The solution that I have implemented for this is to, on every page load by an authenticated user, set/reset a memcache var such as "user_{userid} isonline" => true and expire it in 5 minutes. Then check if the var is in the cache when I access the user's info. Depending on the size of your user base, if you want to get a list of everyone online, you could use a memcache getmulti call with an array of "user {userid}_isonline" keys for all of your users.

of course, this really depends on how often a user will change pages on your site... to get a more accurate representation of the users online, you could implement an ajax xmlhttprequest call on your page running at a small interval (30 seconds or so) that resets the memcache var, and have the memcache var expire in less time (1 minute to account for possible browser issues).
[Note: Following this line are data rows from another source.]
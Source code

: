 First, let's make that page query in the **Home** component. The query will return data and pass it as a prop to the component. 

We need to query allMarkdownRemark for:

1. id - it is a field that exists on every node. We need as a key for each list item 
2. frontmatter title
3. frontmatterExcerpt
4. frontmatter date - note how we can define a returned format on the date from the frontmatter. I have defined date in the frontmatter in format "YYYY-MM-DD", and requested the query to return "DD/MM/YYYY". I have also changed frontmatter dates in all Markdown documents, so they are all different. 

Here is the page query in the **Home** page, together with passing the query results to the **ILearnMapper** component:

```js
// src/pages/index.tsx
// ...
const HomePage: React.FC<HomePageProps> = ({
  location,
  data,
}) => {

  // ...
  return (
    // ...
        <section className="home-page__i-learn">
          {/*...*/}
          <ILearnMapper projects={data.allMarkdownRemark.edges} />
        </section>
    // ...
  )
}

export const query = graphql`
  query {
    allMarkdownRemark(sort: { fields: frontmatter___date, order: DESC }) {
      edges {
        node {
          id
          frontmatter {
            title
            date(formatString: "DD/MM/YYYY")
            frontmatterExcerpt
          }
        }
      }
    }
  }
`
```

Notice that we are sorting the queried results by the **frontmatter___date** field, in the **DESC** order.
This is not COMPLETELY accurate, but as http does not have a persistent connection to the server, you are pretty limited on what you can do.
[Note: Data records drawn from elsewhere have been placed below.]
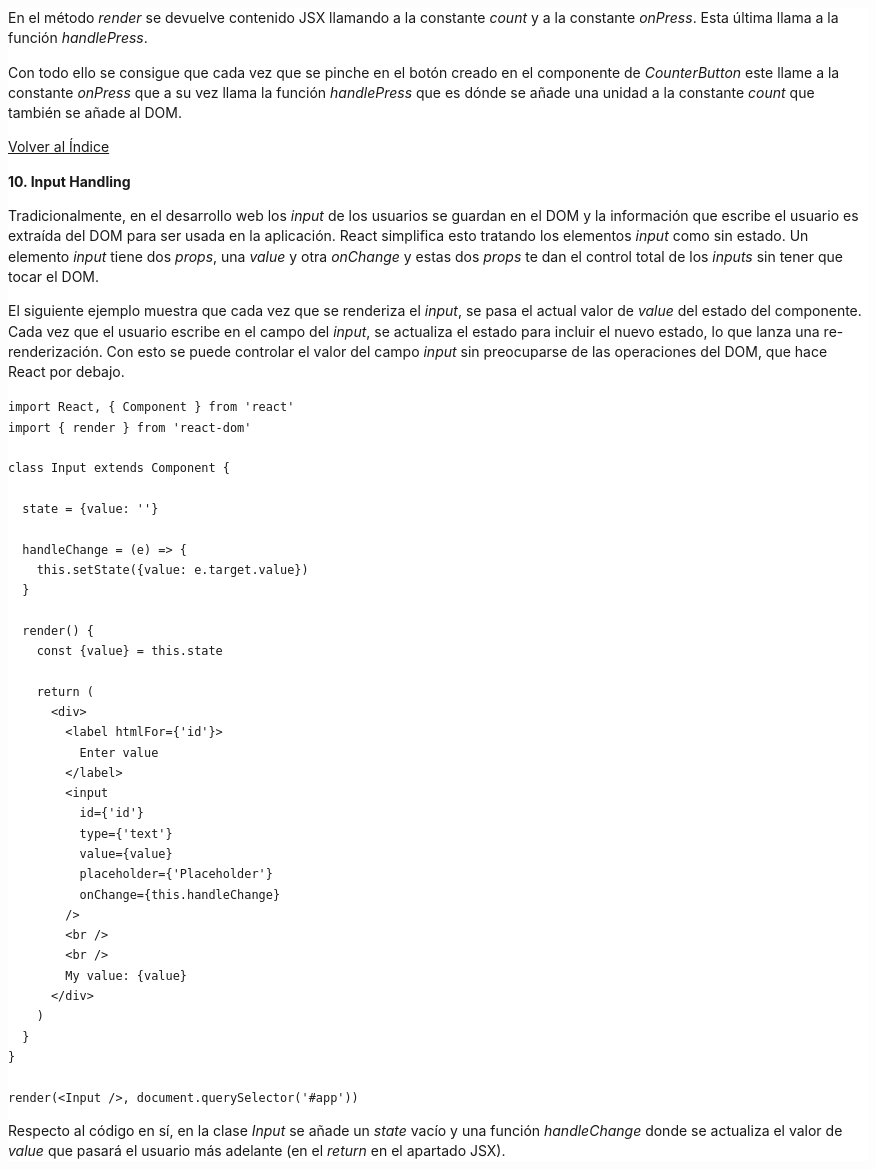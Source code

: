 En el método _render_ se devuelve contenido JSX llamando a la constante _count_ y a la constante _onPress_. Esta última llama a la función _handlePress_.

Con todo ello se consigue que cada vez que se pinche en el botón creado en el componente de _CounterButton_ este llame a la constante _onPress_ que a su vez llama la función _handlePress_ que es dónde se añade una unidad a la constante _count_ que también se añade al DOM.

[Volver al Índice](#idindex)
<br>

**10. Input Handling**<a name="id10"></a>

Tradicionalmente, en el desarrollo web los _input_ de los usuarios se guardan en el DOM y la información que escribe el usuario es extraída del DOM para ser usada en la aplicación. React simplifica esto tratando los elementos _input_ como sin estado.  Un elemento _input_ tiene dos _props_, una _value_ y otra _onChange_ y estas dos _props_ te dan el control total de los _inputs_ sin tener que tocar el DOM.

El siguiente ejemplo muestra que cada vez que se renderiza el _input_, se pasa el actual valor de _value_ del estado del componente. Cada vez que el usuario escribe en el campo del _input_, se actualiza el estado para incluir el nuevo estado, lo que lanza una re-renderización. Con esto se puede controlar el valor del campo _input_ sin preocuparse de las operaciones del DOM, que hace React por debajo.

```
import React, { Component } from 'react'
import { render } from 'react-dom'

class Input extends Component {

  state = {value: ''}

  handleChange = (e) => {
    this.setState({value: e.target.value})
  }

  render() {
    const {value} = this.state

    return (
      <div>
        <label htmlFor={'id'}>
          Enter value
        </label>
        <input
          id={'id'}
          type={'text'}
          value={value}
          placeholder={'Placeholder'}
          onChange={this.handleChange}
        />
        <br />
        <br />
        My value: {value}
      </div>
    )
  }
}

render(<Input />, document.querySelector('#app'))

```
Respecto al código en sí, en la clase _Input_ se añade un _state_ vacío y una función _handleChange_ donde se actualiza el valor de _value_ que pasará el usuario más adelante (en el _return_ en el apartado JSX).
IF you require an up to the second representation of who is online, you could maybe have a flash app loaded in your page that connects to a jabber server, then just check if that particular user is logged in on the server.

Answer 9

Here's a way on how to get the difference between two dates from a database in minutes, then check for the difference and set the online/offline status.

$query = 'SELECT * FROM Users';
$result = mysqli_query($mysqli, $query);

foreach($result as $user){
    // date from the database
    $dbLastActivity = date("d-m-Y h:i:s a", strtotime($user['lastOnline']));
    // date now
    $now = date("d-m-Y h:i:s a", $date);

    // calculate the difference
    $difference = strtotime($now) - strtotime($dbLastActivity);
    $difference_in_minutes = $difference / 60;

    // check if difference is greater than five minutes
    if($difference_in_minutes < 5){
        // set online status
        $updateStatus = 'UPDATE Users SET Status="online" WHERE lastOnline="'.$user['lastOnline'].'"';
    } else {
        // set offline status
        $updateStatus = 'UPDATE Users SET Status="offline" WHERE lastOnline="'.$user['lastOnline'].'"';
    }

    // check if mysqli query was successful
    if (!$mysqli->query($updateStatus)){
        printf("Error Message %s\n", $mysqli->error);
    }
} 

Answer 10

You can also use the onunload tag... On the body More information here ( https://www.w3schools.com/jsref/event_onunload.asp )

This way you don't have to wait 4 -5 minutes for the user to get offline.

But you should still use the ajax update method in-case the user's browser crashes...

Edit: As @Quentin pointed out in the comments you may not be able to send out requests but there is a way you can do it... Explained in more detail in this Article .
So basically they are using the sendBeacon() Here is an Example

window.addEventListener("unload", function logData() {
  navigator.sendBeacon("/log", analyticsData);
});

NOTE: Although it should be kept in mind that this should not be the only method you should depend upon, and should implement for redundancy...